** What you have to do **
Among the lines below, which ones contain the word "otro"? Copy every such line.

* * *

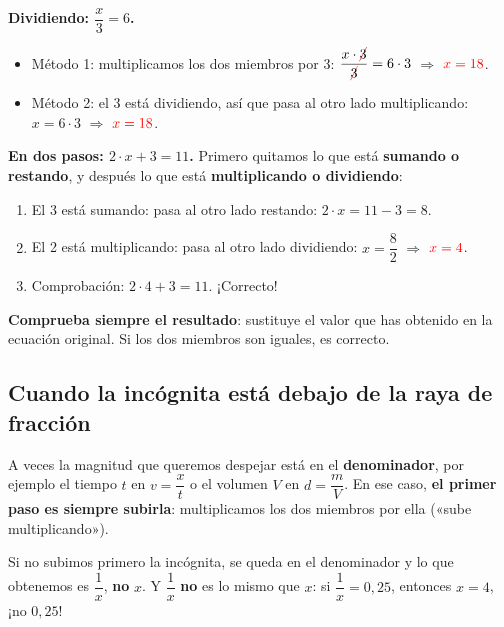 \begin{example}
    \textbf{Dividiendo: \(\dfrac{x}{3} = 6\).}
    \begin{itemize}
        \item Método 1: multiplicamos los dos miembros por 3: \(\dfrac{x \cdot \cancelred{3}}{\cancelred{3}} = 6 \cdot 3\) \(\Rightarrow\) \(\textcolor{red}{x = 18}\).
        \item Método 2: el 3 está dividiendo, así que pasa al otro lado multiplicando: \(x = 6 \cdot 3\) \(\Rightarrow\) \(\textcolor{red}{x = 18}\).
    \end{itemize}
\end{example}

\begin{example}
    \textbf{En dos pasos: \(2 \cdot x + 3 = 11\).} Primero quitamos lo que está \textbf{sumando o restando}, y después lo que está \textbf{multiplicando o dividiendo}:
    \begin{enumerate}[label=\numberballmDarkTeal]
        \item El 3 está sumando: pasa al otro lado restando: \(2 \cdot x = 11 - 3 = 8\).
        \item El 2 está multiplicando: pasa al otro lado dividiendo: \(x = \dfrac{8}{2}\) \(\Rightarrow\) \(\textcolor{red}{x = 4}\).
        \item Comprobación: \(2 \cdot 4 + 3 = 11\). \textcolor{green!50!black}{¡Correcto!}
    \end{enumerate}
\end{example}

\begin{marker}
    \textbf{Comprueba siempre el resultado}: sustituye el valor que has obtenido en la ecuación original. Si los dos miembros son iguales, es correcto.
\end{marker}

\subsection{Cuando la incógnita está debajo de la raya de fracción}

A veces la magnitud que queremos despejar está en el \textbf{denominador}, por ejemplo el tiempo \(t\) en \(v = \dfrac{x}{t}\) o el volumen \(V\) en \(d = \dfrac{m}{V}\). En ese caso, \textbf{el primer paso es siempre subirla}: multiplicamos los dos miembros por ella («sube multiplicando»).

\begin{impt}
    Si no subimos primero la incógnita, se queda en el denominador y lo que obtenemos es \(\dfrac{1}{x}\), \textbf{no} \(x\). Y \(\dfrac{1}{x}\) \textbf{no} es lo mismo que \(x\): si \(\dfrac{1}{x} = 0{,}25\), entonces \(x = 4\), ¡no \(0{,}25\)!
\end{impt}

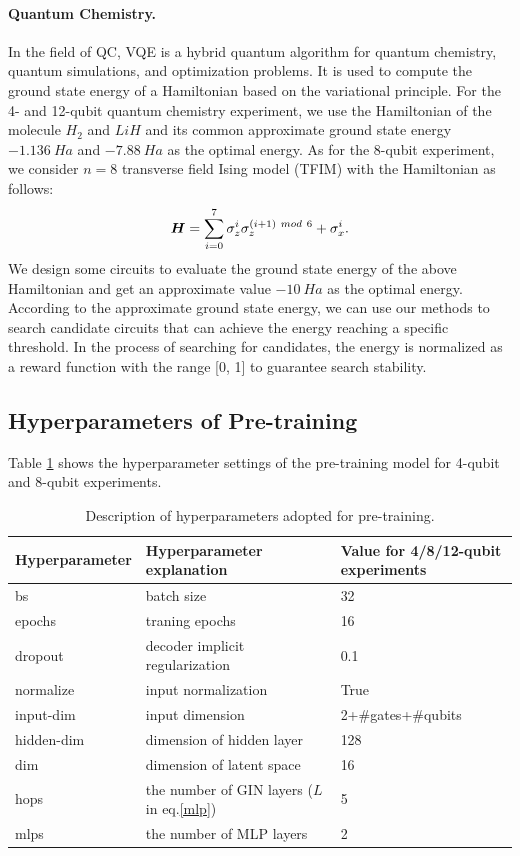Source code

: \documentclass{article} %
\begin{document}
\paragraph{Quantum Chemistry.} In the field of QC, VQE \citep{peruzzo2014variational, tilly2022variational} is a hybrid quantum algorithm for quantum chemistry, quantum simulations, and optimization problems. It is used to compute the ground state energy of a Hamiltonian based on the variational principle. For the 4- and 12-qubit quantum chemistry experiment, we use the Hamiltonian of the molecule $H_2$ and $LiH$ and its common approximate ground state energy $-1.136 \ Ha$ and $-7.88 \ Ha$ as the optimal energy. As for the 8-qubit experiment, we consider $n=8$ transverse field Ising model (TFIM) with the Hamiltonian as follows:
\begin{align}
    {\bm{H}} = 
    \sum_{i=0}^7\sigma_z^i\sigma_z^{(i+1) \ mod \ 6} + \sigma_x^i\text{.}
\end{align}
We design some circuits to evaluate the ground state energy of the above Hamiltonian and get an approximate value $-10 \ Ha$ as the optimal energy. According to the approximate ground state energy, we can use our methods to search candidate circuits that can achieve the energy reaching a specific threshold. In the process of searching for candidates, the energy is normalized as a reward function with the range [0, 1] to guarantee search stability.

\subsection{Hyperparameters of Pre-training}
\label{pretraining_parameters}
Table \ref{table:appendix Description of hp} shows the hyperparameter settings of the pre-training model for 4-qubit and 8-qubit experiments.
\begin{table}[ht]
\centering
     \caption{Description of hyperparameters adopted for pre-training.}
    \begin{tabular}{p{}p{}p{}}
    \hline
     Hyperparameter & Hyperparameter explanation & Value for 4/8/12-qubit experiments\\
    \hline
    bs & batch size & 32\\
    epochs & traning epochs & 16\\
    dropout & decoder implicit regularization & 0.1\\
    normalize & input normalization & True\\
    input-dim & input dimension & 2+$\#$gates+$\#$qubits\\
    hidden-dim & dimension of hidden layer & 128\\
    dim & dimension of latent space & 16\\
    hops & the number of GIN layers ($L$ in eq.\ref{mlp}) & 5 \\
    mlps & the number of MLP layers & 2 \\
    \bottomrule
  \end{tabular}
\label{table:appendix Description of hp}
\end{table}
\end{document}
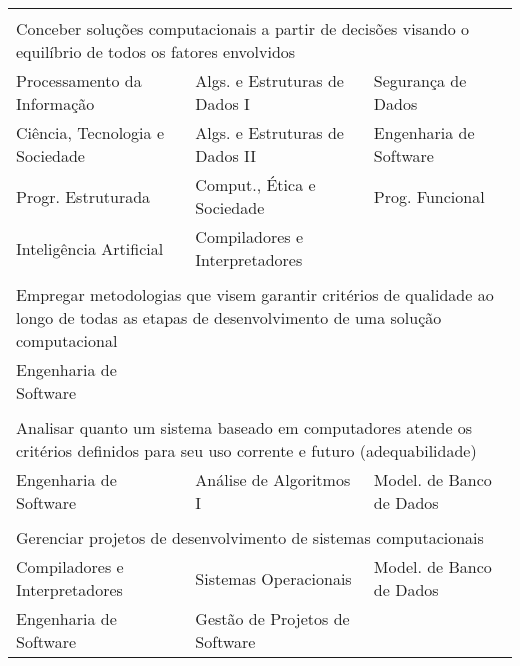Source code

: \begin{longtable}{|p{}p{}p{}|}
    \multicolumn{3}{p{0.95\textwidth}}{}\\
    \multicolumn{3}{p{0.95\textwidth}}{Conceber soluções computacionais a partir de
    decisões visando o equilíbrio de todos os fatores envolvidos}\\
    \hline
    \textcolor{nred}{Processamento da Informação} &
    \textcolor{nblue}{Algs. e Estruturas de Dados I}&
    \textcolor{nblue}{Segurança de Dados}\\
    \textcolor{nred}{Ciência, Tecnologia e Sociedade} &
    \textcolor{nblue}{Algs. e Estruturas de Dados II}&
    \textcolor{nblue}{Engenharia de Software}\\
    \textcolor{nblue}{Progr. Estruturada} &
    \textcolor{nblue}{Comput., Ética e Sociedade}&
    \textcolor{nblue}{Prog. Funcional} \\
    \textcolor{nblue}{Inteligência Artificial} &
    \textcolor{nblue}{Compiladores e Interpretadores} & \\
    \hline
    
    \multicolumn{3}{p{0.95\textwidth}}{}\\
    \multicolumn{3}{p{0.95\textwidth}}{Empregar metodologias que visem garantir
    critérios de qualidade ao longo de todas as etapas de desenvolvimento de
    uma solução computacional}\\
    \hline
    \textcolor{nblue}{Engenharia de Software} & & \\
    \hline
    
    \multicolumn{3}{p{0.95\textwidth}}{}\\
    \multicolumn{3}{p{0.95\textwidth}}{Analisar quanto um sistema baseado em
    computadores atende os critérios definidos para seu uso corrente e futuro
    (adequabilidade)}\\
    \hline
    \textcolor{nblue}{Engenharia de Software} &
    \textcolor{nblue}{Análise de Algoritmos I} &
    \textcolor{nblue}{\small Model. de Banco de Dados}\\
    \hline
    
    \multicolumn{3}{p{0.95\textwidth}}{}\\
    \multicolumn{3}{p{0.95\textwidth}}{Gerenciar projetos de desenvolvimento de
    sistemas computacionais}\\
    \hline
    \textcolor{nblue}{Compiladores e Interpretadores} &
    \textcolor{nblue}{Sistemas Operacionais}&
    \textcolor{nblue}{\small Model. de Banco de Dados}\\
    \textcolor{nblue}{Engenharia de Software} &
    \textcolor{nyellow}{Gestão de Projetos de Software} & \\
    \hline
    

\end{longtable}
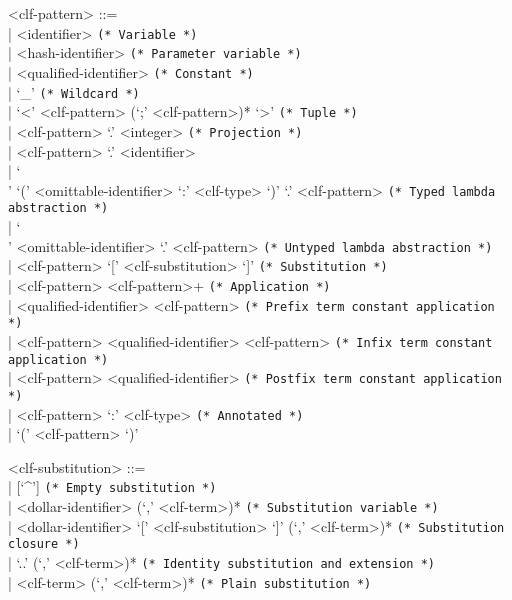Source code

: \documentclass[11pt]{article}
\begin{document}
\begin{grammar}
<clf-pattern> ::= \hfill\\
| <identifier> \hfill \texttt{(* Variable *)}\\
| <hash-identifier> \hfill \texttt{(* Parameter variable *)}\\
| <qualified-identifier> \hfill \texttt{(* Constant *)}\\
| `_' \hfill \texttt{(* Wildcard *)}\\
| `<' <clf-pattern> (`;' <clf-pattern>)* `>' \hfill \texttt{(* Tuple *)}\\
| <clf-pattern> `.' <integer> \hfill \texttt{(* Projection *)}\\
| <clf-pattern> `.' <identifier>\\
| `\\' `(' <omittable-identifier> `:' <clf-type> `)' `.' <clf-pattern> \hfill \texttt{(* Typed lambda abstraction *)}\\
| `\\' <omittable-identifier> `.' <clf-pattern> \hfill \texttt{(* Untyped lambda abstraction *)}\\
| <clf-pattern> `[' <clf-substitution> `]' \hfill \texttt{(* Substitution *)}\\
| <clf-pattern> <clf-pattern>+ \hfill \texttt{(* Application *)}\\
| <qualified-identifier> <clf-pattern> \hfill \texttt{(* Prefix term constant application *)}\\
| <clf-pattern> <qualified-identifier> <clf-pattern> \hfill \texttt{(* Infix term constant application *)}\\
| <clf-pattern> <qualified-identifier> \hfill \texttt{(* Postfix term constant application *)}\\
| <clf-pattern> `:' <clf-type> \hfill \texttt{(* Annotated *)}\\
| `(' <clf-pattern> `)'

<clf-substitution> ::= \hfill\\
| [`^'] \hfill \texttt{(* Empty substitution *)} \\
| <dollar-identifier> (`,' <clf-term>)* \hfill \texttt{(* Substitution variable *)}\\
| <dollar-identifier> `[' <clf-substitution> `]' (`,' <clf-term>)* \hfill \texttt{(* Substitution closure *)}\\
| `..' (`,' <clf-term>)* \hfill \texttt{(* Identity substitution and extension *)}\\
| <clf-term> (`,' <clf-term>)* \hfill \texttt{(* Plain substitution *)}


\end{grammar}
\end{document}
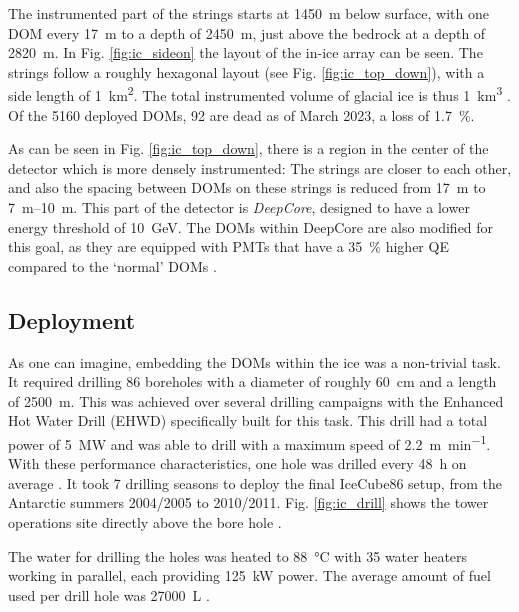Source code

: The instrumented part of the strings starts at \SI{1450}{\m} below surface, with one DOM every \SI{17}{\m} to a depth of \SI{2450}{\m}, just above the bedrock at a depth of \SI{2820}{\m}. In Fig. \ref{fig:ic_sideon} the layout of the in-ice array can be seen. The strings follow a roughly hexagonal layout (see Fig. \ref{fig:ic_top_down}), with a side length of \SI{1}{\km\squared}. The total instrumented volume of glacial ice is thus \SI{1}{\km\cubed} \cite{Aartsen2017}. Of the 5160 deployed DOMs, 92 are dead as of March 2023, a loss of \SI{1.7}{\percent}.

As can be seen in Fig. \ref{fig:ic_top_down}, there is a region in the center of the detector which is more densely instrumented: The strings are closer to each other, and also the spacing between DOMs on these strings is reduced from \SI{17}{\m} to \SIrange{7}{10}{\m}. This part of the detector is \textit{DeepCore}, designed to have a lower energy threshold of \SI{10}{\GeV}. The DOMs within DeepCore are also modified for this goal, as they are equipped with PMTs that have a \SI{35}{\percent} higher QE compared to the `normal' DOMs \cite{Aartsen2017}. 


\subsection{Deployment} 
As one can imagine, embedding the DOMs within the ice was a non-trivial task. It required drilling 86 boreholes with a diameter of roughly \SI{60}{\cm} and a length of \SI{2500}{\m}. This was achieved over several drilling campaigns with the Enhanced Hot Water Drill (EHWD) specifically built for this task. This drill had a total power of \SI{5}{\mega\W} and was able to drill with a maximum speed of \SI{2.2}{\meter\per\minute}. With these performance characteristics, one hole was drilled every \SI{48}{\hour} on average \cite{Aartsen2017}. It took 7 drilling seasons to deploy the final IceCube86 setup, from the Antarctic summers 2004/2005 to 2010/2011. Fig. \ref{fig:ic_drill} shows the tower operations site directly above the bore hole .

The water for drilling the holes was heated to \SI{88}{\celsius} with 35 water heaters working in parallel, each providing \SI{125}{\kilo\W} power. The average amount of fuel used per drill hole was \SI{27000}{\liter} \cite{Benson2014}. 


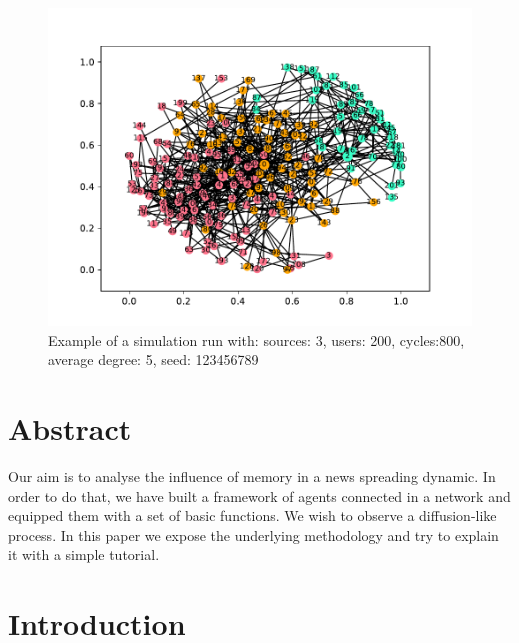 \begin{figure}[!h]
  \centering
  \includegraphics[trim={2.1cm 2cm 2cm 2cm}, clip, width=\columnwidth]{img/pdf/cover}
  \caption{Example of a simulation run with: sources: 3, users: 200, cycles:800, average degree: 5, seed: 123456789}
  \label{fig:abstract}
\end{figure}

\section*{Abstract}
Our aim is to analyse the influence of memory in a news spreading dynamic. In order to do that, we have built a framework of agents 
connected in a network and equipped them with a set of basic functions. We wish to observe a diffusion-like process.
In this paper we expose the underlying methodology and try to explain it with a simple tutorial.
\section{Introduction}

* * *

** Worked solution **
        \item Método 2: el 3 está dividiendo, así que pasa al otro lado multiplicando: \(x = 6 \cdot 3\) \(\Rightarrow\) \(\textcolor{red}{x = 18}\).
        \item El 3 está sumando: pasa al otro lado restando: \(2 \cdot x = 11 - 3 = 8\).
        \item El 2 está multiplicando: pasa al otro lado dividiendo: \(x = \dfrac{8}{2}\) \(\Rightarrow\) \(\textcolor{red}{x = 4}\).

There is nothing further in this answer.